El ornamento desempeña entonces un papel no muy distinto al de la hipocresía o el protocolo diplomático, la urbanidad o la cautela del trato social, la cosmética o el teatro del encuentro. Disolviendo la contundencia geométrica con patrones de ritmo y convención, aliviando la desnudez hiriente de las superficies con texturas y temblores, e iluminando la grisalla rigorista o el blanco expeditivo con un turbión cromático, la arquitectura enmascara su ruda franqueza, endulza su perfil rotundo con un ropaje de carnaval, y encuentra en el don de la ebriedad la tolerancia amable con la verdad del otro. Este tránsito del Apolo exigente al Dioniso exaltado es un camino no exento de riesgos delictivos, que obliga al arquitecto a pecar contra el gusto reductivo y a violar las normas de la anorexia estilística; pero es también una ruta de liberación sensorial que permite circular de la inteligencia a la emoción, del orden abstracto a la fascinación figurativa, y de la modernidad dórica a la posmodernidad corintia.

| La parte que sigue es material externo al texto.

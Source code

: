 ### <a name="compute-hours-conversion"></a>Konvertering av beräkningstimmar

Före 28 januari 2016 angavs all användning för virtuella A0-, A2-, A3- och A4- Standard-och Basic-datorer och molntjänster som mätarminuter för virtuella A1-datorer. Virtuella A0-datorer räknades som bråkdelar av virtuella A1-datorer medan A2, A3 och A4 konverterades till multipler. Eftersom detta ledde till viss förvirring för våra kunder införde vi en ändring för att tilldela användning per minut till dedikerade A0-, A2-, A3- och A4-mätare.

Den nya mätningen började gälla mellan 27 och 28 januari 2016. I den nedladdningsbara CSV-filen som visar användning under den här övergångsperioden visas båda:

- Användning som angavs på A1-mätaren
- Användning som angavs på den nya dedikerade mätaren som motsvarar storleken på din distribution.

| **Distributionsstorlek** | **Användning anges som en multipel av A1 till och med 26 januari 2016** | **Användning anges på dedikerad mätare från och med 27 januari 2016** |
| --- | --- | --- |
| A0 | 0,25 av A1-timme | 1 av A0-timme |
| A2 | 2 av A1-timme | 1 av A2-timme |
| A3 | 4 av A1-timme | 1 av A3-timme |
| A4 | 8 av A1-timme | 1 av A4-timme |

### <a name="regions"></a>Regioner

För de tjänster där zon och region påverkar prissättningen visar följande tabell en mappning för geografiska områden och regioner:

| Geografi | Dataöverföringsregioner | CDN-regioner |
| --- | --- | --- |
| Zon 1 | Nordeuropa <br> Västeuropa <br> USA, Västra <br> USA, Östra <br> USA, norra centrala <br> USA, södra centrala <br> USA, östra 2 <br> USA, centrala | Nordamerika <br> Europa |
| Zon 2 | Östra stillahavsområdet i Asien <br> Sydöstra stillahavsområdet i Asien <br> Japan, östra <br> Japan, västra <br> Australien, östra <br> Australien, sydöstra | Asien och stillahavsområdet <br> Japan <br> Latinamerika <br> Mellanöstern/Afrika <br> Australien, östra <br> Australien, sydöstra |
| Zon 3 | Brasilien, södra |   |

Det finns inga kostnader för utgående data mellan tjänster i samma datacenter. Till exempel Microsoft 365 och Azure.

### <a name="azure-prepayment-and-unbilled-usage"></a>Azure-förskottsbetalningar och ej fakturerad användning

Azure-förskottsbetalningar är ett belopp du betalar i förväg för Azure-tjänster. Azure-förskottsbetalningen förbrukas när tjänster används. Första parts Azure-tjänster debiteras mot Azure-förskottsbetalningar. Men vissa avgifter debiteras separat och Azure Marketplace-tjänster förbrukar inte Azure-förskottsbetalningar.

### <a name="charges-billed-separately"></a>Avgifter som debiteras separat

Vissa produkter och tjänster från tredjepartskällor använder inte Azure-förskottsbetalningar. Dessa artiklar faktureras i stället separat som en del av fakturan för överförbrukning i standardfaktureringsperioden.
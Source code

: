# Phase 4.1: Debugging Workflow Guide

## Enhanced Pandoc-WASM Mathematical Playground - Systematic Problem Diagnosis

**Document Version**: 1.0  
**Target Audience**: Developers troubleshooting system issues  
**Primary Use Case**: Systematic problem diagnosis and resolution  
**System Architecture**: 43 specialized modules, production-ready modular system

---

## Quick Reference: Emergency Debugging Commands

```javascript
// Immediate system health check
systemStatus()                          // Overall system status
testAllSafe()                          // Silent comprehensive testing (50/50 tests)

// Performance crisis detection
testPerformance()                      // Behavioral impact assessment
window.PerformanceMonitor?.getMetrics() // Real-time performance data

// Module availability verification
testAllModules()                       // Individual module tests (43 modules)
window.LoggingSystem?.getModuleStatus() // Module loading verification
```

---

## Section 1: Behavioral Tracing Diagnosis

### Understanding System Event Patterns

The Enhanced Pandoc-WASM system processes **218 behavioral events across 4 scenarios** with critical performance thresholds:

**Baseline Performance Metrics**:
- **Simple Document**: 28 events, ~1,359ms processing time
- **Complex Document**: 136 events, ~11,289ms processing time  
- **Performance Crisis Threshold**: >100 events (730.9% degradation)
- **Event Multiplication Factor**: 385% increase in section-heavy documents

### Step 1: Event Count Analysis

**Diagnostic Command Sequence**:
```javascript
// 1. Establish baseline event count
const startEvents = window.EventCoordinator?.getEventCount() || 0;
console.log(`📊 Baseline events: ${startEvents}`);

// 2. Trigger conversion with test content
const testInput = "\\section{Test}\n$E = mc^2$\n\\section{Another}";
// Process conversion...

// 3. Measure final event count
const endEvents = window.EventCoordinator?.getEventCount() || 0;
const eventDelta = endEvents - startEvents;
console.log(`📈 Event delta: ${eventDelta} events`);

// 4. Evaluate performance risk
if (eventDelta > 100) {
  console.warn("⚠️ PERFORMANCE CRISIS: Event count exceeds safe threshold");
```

Se dirá que el ornamento es accesorio, y no podrá negarse; pero en la economía libidinal nada es más necesario que lo superfluo. Se dirá que el ornamento es superficial, y de nuevo deberá concederse; pero en la geografía de la seducción nada es más profundo que la piel. Y se dirá que el ornamento es efímero, y otra vez habrá de admitirse; pero en la historia de la percepción nada es más duradero que los motivos fugitivos, habitantes tenaces de un tiempo circular. La ‘arquitectura degenerada’ del ornamento no tiene que pedir disculpas por su belleza culpable; esa entartete Bau no es un delito, sino un trastorno: una figura embarazosamente ataviada para la morigeración minimalista, pero ‘vestida para matar’ a la manera femenina, combinando sugerencia y atracción; en el polo opuesto al dressed to kill masculino, desgraciadamente demasiado literal en esas tropas expedicionarias del Golfo que estos días colonizan las pantallas y las retinas, y frente a las cuales se desvanecen nuestros tibios trastornos ornamentales.